Bobby Bryant was a three sports star at Macon’s Willingham High School before going on to play baseball and football at the University of South Carolina. He was the A.C.C. Athlete of the Year in both 1966 and 1967. Minnesota took Bryant in the seventh round of the ’67 NFL Draft and he would play defensive back for the Vikings for 13 seasons. In the 1976 NFC Championship game, Bryant returned a blocked FG attempt by the Los Angeles Rams Tom Dempsey for a TD and had 2 interceptions in the game. He was named to the 1975 and 1976 NFC Pro Bowl squads.
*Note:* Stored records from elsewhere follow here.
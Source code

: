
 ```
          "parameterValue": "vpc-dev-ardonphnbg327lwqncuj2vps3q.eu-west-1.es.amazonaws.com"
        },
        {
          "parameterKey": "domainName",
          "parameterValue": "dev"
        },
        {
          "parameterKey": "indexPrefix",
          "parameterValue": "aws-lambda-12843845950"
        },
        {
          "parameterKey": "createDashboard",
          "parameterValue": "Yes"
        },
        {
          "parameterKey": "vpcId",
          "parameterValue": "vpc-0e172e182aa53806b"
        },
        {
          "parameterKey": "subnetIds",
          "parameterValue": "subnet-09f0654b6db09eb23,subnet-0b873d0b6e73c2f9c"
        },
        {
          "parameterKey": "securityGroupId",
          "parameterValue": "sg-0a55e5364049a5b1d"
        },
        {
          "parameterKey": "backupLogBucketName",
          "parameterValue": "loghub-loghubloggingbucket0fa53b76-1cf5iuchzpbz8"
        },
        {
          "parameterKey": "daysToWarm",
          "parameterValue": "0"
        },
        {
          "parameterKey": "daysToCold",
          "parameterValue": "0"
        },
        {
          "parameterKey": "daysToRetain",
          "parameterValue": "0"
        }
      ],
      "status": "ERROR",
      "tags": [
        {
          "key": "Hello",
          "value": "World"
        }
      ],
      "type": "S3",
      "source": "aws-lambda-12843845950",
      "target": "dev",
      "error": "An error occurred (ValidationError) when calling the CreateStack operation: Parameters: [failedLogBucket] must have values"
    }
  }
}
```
Bryant had his career high seven interceptions in 1978 and he would retire 2 years later at age 36. Bobby played in 161 NFL games and ranks second on the Vikings all-time list with 51 career interceptions including a pick in his final game against the Oilers and Ken Stabler. He is one of 11 Vikings to have played in all four of their Super Bowls in the 1970’s. 

Anchor 3


Walt Frazier attended Atlanta's David Tobias Howard High School. He quarterbacked the football team, played catcher on the baseball team, but basketball was the sport that made him a household name. Mainly recruited for football, Frazier opted instead for a basketball scholarship from Southern Illinois University. He was named a Division II All-American in 1964 and 1965 and was named Most Valuable Player of the 1967 N.I.T. Tournament. That summer, Frazier was drafted fifth overall by the New York Knicks and was named to the NBA All-Rookie Team during his first season. In 1970, the Knicks claimed the NBA Championship as Frazier posted one of the greatest performances in NBA playoff history, scoring 36 points, seven rebounds, 19 assists, and six steals in leading New York to the title. Walt led the Knicks to a second NBA championship in 1973, topping the Lakers in a five-game series. Frazier was eventually traded to Cleveland and closed his career with 15,571 points and 5040 assists in 822 games. He was a seven time All-Star and his #10 jersey was retired by the Knicks. Frazier was a fashion icon during the ‘70’s and picked up the nickname "Clyde" because he wore a fedora similar to that of Warren Beatty, who played Clyde Barrow in the 1967 film Bonnie and Clyde.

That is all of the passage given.